Ademoulah
Artist Ademola Olugebefola

He is an artist of the times. Many have come and gone in the arts, but he has remarkably endured. The mentality of most new artists nowadays has become a cliche: produce work that is marketable for quick fame and money, oh and also try to make some sort of statement.

Being an artist today seems to mean conforming to people's personal tastes, creating kitsch to adorn the blank walls so their home will look pretty. Ademola is a model for the artists many seek to be, but won't become for years to come; if they even last that long.

Ademola is always keeping in the moment, creating and playing through his art. In the 60's he painted and was involved in various prominent social organizations, reflecting the turmoil and great burst of creativity from that era. In the 70's and 80's he continued to cultivate his work against the flow of the glamourization of art and the SoHo scene. In the 90's he is still producing and adding work to personal collections and museums nationally and internationally.

But on looking back to move forward now, he is hopeful for the future, (he says we've made leaps and bounds) but is bored with contemporary art. I met with him in Brooklyn's Botanic Garden on one of the last few days of blissful weather to ask him one question: Why?



Artist Keith Duncan


Heather: Why are you bored with contemporary art?

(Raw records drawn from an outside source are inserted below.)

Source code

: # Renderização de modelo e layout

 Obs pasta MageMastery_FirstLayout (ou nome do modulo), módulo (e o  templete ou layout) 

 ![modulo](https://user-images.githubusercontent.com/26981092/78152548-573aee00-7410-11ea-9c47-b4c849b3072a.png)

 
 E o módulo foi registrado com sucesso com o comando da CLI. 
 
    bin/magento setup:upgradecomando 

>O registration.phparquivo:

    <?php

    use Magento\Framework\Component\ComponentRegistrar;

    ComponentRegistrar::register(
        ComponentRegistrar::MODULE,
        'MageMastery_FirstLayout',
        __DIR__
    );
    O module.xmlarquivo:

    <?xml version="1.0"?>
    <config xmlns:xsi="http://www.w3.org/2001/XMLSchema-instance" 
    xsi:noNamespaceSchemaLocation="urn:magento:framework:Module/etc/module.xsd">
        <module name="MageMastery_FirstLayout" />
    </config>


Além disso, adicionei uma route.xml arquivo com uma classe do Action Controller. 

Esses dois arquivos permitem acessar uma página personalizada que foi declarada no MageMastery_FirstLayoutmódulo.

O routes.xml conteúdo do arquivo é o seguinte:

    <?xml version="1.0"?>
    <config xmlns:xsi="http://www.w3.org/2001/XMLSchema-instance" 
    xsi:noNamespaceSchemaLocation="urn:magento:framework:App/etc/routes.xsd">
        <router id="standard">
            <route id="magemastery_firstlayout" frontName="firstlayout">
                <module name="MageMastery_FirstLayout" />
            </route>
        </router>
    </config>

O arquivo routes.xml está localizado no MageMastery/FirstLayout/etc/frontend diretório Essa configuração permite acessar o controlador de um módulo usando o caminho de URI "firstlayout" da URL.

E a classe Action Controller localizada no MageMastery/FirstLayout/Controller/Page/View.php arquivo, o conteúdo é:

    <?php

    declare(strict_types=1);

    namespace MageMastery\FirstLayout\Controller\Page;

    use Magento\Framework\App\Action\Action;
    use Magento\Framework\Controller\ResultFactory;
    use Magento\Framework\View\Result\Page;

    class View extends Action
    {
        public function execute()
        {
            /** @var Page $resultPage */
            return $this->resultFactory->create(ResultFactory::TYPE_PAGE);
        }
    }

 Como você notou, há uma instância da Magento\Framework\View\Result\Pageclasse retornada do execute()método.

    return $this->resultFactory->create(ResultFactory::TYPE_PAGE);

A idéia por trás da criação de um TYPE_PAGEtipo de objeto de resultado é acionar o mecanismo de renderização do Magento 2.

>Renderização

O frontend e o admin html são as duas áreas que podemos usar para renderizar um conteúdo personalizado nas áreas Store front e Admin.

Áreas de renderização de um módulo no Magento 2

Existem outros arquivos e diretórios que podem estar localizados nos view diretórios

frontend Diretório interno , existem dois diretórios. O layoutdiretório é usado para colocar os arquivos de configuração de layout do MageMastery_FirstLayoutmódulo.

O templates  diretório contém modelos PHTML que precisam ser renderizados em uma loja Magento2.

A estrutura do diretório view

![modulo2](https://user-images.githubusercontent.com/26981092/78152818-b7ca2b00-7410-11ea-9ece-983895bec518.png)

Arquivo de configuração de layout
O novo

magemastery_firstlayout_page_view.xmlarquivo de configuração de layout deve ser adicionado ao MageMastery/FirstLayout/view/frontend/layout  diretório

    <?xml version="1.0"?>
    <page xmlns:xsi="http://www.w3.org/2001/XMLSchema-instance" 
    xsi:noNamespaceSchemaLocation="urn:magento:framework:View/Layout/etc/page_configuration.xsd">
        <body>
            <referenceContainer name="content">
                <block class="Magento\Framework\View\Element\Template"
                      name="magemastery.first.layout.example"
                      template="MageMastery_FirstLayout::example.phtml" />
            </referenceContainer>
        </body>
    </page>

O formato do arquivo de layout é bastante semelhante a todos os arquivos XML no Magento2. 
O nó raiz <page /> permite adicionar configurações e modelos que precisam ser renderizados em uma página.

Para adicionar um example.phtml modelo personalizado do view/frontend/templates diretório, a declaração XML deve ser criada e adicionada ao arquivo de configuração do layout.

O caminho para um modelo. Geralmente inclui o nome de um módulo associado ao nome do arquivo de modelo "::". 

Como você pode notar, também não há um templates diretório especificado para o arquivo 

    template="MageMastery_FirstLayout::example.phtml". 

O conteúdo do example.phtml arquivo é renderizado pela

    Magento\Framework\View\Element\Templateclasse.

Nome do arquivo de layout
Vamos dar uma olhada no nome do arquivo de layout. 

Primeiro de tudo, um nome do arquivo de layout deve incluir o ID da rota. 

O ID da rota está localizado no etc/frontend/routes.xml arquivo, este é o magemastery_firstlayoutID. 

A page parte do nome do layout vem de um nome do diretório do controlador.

Ademola: It appears to me as if the artist is concerned more with craft, and really without content. And I realize in the post modernism period there is an intellectualizing of arts objective. It seems that to have an objective in art is, what I call, intellectual masturbation. Of course, I love to masturbate, but I don't intellectualize; I fantasize.
So much of art, this post modern visual discourse,
tends heavily on explaining what the art means. For
writers and critics this is heaven.


H: Is it just artists? Are we underestimating the intelligence of our audiences?

A: I think post modernists engage the audience. I don't think it's underestimation. The problem is not with the audience, it's the content in which the art is created. A lot of art is sterile, devoid of feeling. In some ways its a hybrid of minimalism 30 years too late.

H: A hybrid?

A: Well, the premise of minimalism was that you reduce an object to it's most primitive form. And give the viewer a sense of space, and place basic objects in relationship to the space in a new way.

H: Is there any exceptional art out there?

A: There is work that is being produced that I like, and it's exciting. But it appears to me that there is a generation of artists that possess craft but have no intellectual weight. And ultimately have no real relationship to humanity.

H: What do you attribute that lack of relationship to?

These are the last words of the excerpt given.